Facendo zapping tra i canali, la mia curiosità è catturata da una intervista a un agronomo di piccola popolarità, che però “si vende bene” e si atteggia a enologo “di rango”. Il bravo intervistatore, come da copione, inizia a fare un po’ di domande su come andrà la stagione vinicola.
L’agro-enologo (chiamiamolo così…) abile nel mettersi di trequarti di fronte la telecamera, e forte della sua capacità dialettica, inizia da subito a sciorinare il (non solo suo…) solito mantra sul fatto che il vino prima di tutto lo si fa’ in vigna, poi in cantina lo si asseconda solo.
Alla quinta reiterazione del mantra, l’intervistatore con uno scatto di orgoglio, abbandona i luoghi comuni e fa’ finalmente una domanda degna di quel nome –
«Ma… viste le strane e quantomeno inusuali condizioni climatiche di quest’anno, come si prospetta in zona la qualità del vino che verrà prodotto?»
Panico…
L’agro-enologo è stupefatto, basito… dimentica anche la posa di di trequarti verso la telecamera. Non si aspettava una domanda del genere, è in evidente difficoltà.
Palesemente nervoso, si gratta la testa, e con gli occhi rivolti al cielo e con una pausa degna del Craxi dei migliori anni dell’Italia da bere, sentenzia –
«Qualche problema c’è, bisogna ammetterlo.»
L’intervistatore lo incalza.
«Problemi di che genere?»
«Problemi di qualità, il clima “balordo” quest’anno ha favorito in vigna gli attacchi di parassiti, funghi e altri microorganismi oltre il normale. L’annata rischia di essere di quelle “non memorabili”» (sic…)»
«Cioè… la qualità del vino prodotto potrebbe risentirne in maniera notevole?»
«Si: è un rischio concreto»
«E… cosa si può fare per ovviare a una situazione del genere, situazione che può avere ripercussioni negative sul piano economico?»
«Le moderne tecnologie sono di grande aiuto. Ci sarà molto da lavorare in cantina per “tamponare” quello che una annata come questa ci offre a livello di materia prima.»
«Ci spieghi meglio.»
«La tecnologia e l’abilità degli enologi (sic), a volte riescono dove la natura ha fatto le bizze. L’unica cosa a cui non si può ovviare, causa “attacchi” di malattie varie, come la peronospera e altri oomiceti etc etc, sono le minori rese.Per il resto in cantina si fa’ tanto.»
«Quindi, il consumatore medio, e gli appassionati di vino, per questa annata cosa possono attendersi?»
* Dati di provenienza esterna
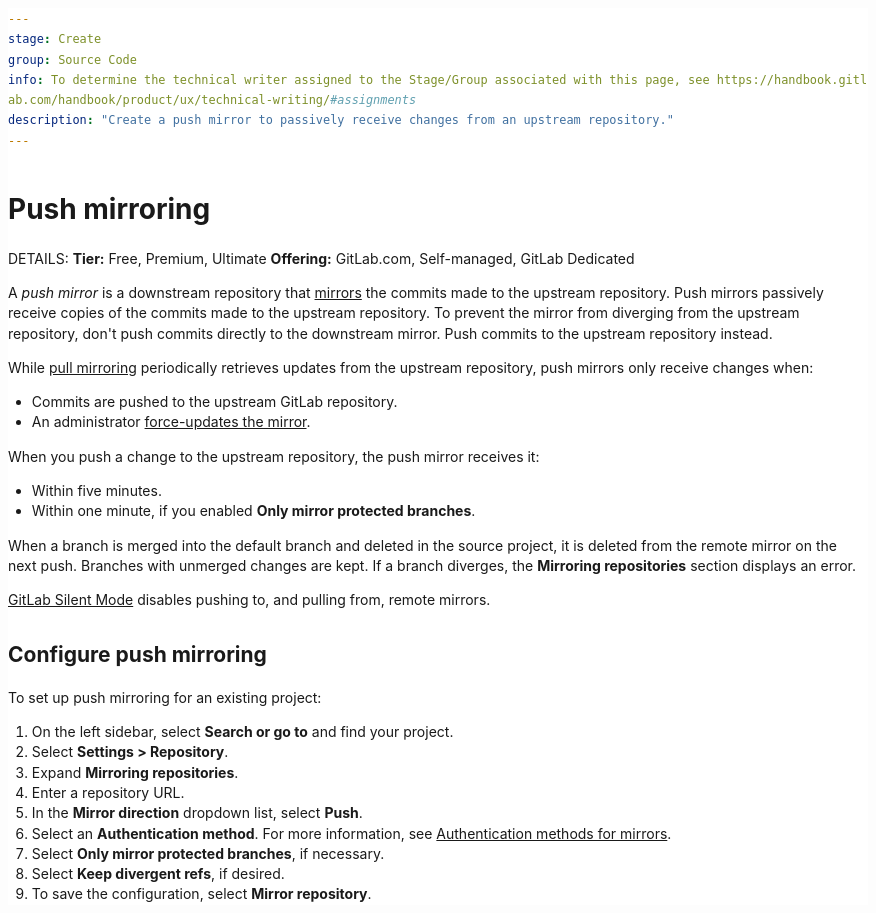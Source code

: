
 ```yaml
---
stage: Create
group: Source Code
info: To determine the technical writer assigned to the Stage/Group associated with this page, see https://handbook.gitlab.com/handbook/product/ux/technical-writing/#assignments
description: "Create a push mirror to passively receive changes from an upstream repository."
---
```


# Push mirroring

DETAILS:
**Tier:** Free, Premium, Ultimate
**Offering:** GitLab.com, Self-managed, GitLab Dedicated

A _push mirror_ is a downstream repository that [mirrors](index.md) the commits made
to the upstream repository. Push mirrors passively receive copies of the commits made to the
upstream repository. To prevent the mirror from diverging from the upstream
repository, don't push commits directly to the downstream mirror. Push commits to
the upstream repository instead.

While [pull mirroring](pull.md) periodically retrieves updates from the upstream repository,
push mirrors only receive changes when:

- Commits are pushed to the upstream GitLab repository.
- An administrator [force-updates the mirror](index.md#force-an-update).

When you push a change to the upstream repository, the push mirror receives it:

- Within five minutes.
- Within one minute, if you enabled **Only mirror protected branches**.

When a branch is merged into the default branch and deleted in the source project,
it is deleted from the remote mirror on the next push. Branches with unmerged
changes are kept. If a branch diverges, the **Mirroring repositories** section
displays an error.

[GitLab Silent Mode](../../../../administration/silent_mode/index.md) disables pushing to,
and pulling from, remote mirrors.

## Configure push mirroring

To set up push mirroring for an existing project:

1. On the left sidebar, select **Search or go to** and find your project.
1. Select **Settings > Repository**.
1. Expand **Mirroring repositories**.
1. Enter a repository URL.
1. In the **Mirror direction** dropdown list, select **Push**.
1. Select an **Authentication method**. For more information, see
   [Authentication methods for mirrors](index.md#authentication-methods-for-mirrors).
1. Select **Only mirror protected branches**, if necessary.
1. Select **Keep divergent refs**, if desired.
1. To save the configuration, select **Mirror repository**.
«Non c’è troppo da temere. A parte le rese decisamente minori che si tradurranno in piccoli aumenti di prezzo al dettaglio, in cantina si farà il meglio per immettere sul mercato un prodotto per quanto possibile buono, sano e cosa molto importante, ben riconoscibile. Ripeto: la tecnologia di cantina ha negli ultimi decenni fatto passi da gigante, permettendo di ovviare a tanti problemi.»
Fine dell’intervista. La telecamera riprende la scena bucolica dell’agro-enologo che pensieroso se ne va’ per la sua strada, tra i filari di un non meglio identificato vigneto. Quasi il finale di via col vento…
Ma… porcaccissima miseria!!!
Caro signor agro-enologo o eno-agronomo che dir si voglia…
Prima ripeti ‘sto disco incagliato che il vino lo si prima di tutto in vigna – e lo ripeti fino allo sfinimento, perché sai bene che di ‘sti tempi tutto quello che ha “l’aura” di naturale, o di poco trattato, va forte e vende bene.
Poi, preso di contropiede da uno scatto di orgoglio di un giornalista che, evidentemente ha un po’ “barato” dalle domande preventivamente concordate, senza il minimo senso del ridicolo cambi repentinamente opinione, e ti spertichi in lodi per quel che si può fare in cantina con la moderna tecnologia… La coerenza in cantina – Ci fai o ci sei???
Una tempo, le annate come questa, le si definivano “pessime” – stop – l’anno prossimo se va bene, si farà di meglio – era questo il motto.
Ora invece, se la situazione non è proprio di disastro totale, si riesce a fare molto.
Caro agro-enologo… e il terroir di cui in altre occasioni tu, e i tuoi colleghi, vi riempite la bocca?
Il concetto francese del terroir, ben più complesso e articolato di quello italico, di cui in tanti, forse troppi si riempiono la bocca, dove lo mettiamo?
Un po’ di coerenza per favore!
Vabbè che le telecamere (anche se in programmi di serie “B” piacciono, ma nel giro di tre minuti saltare la barricata, contraddicendosi palesemente mi sembra davvero troppo… davvero una piccola e in un certo senso squallida storia provinciale…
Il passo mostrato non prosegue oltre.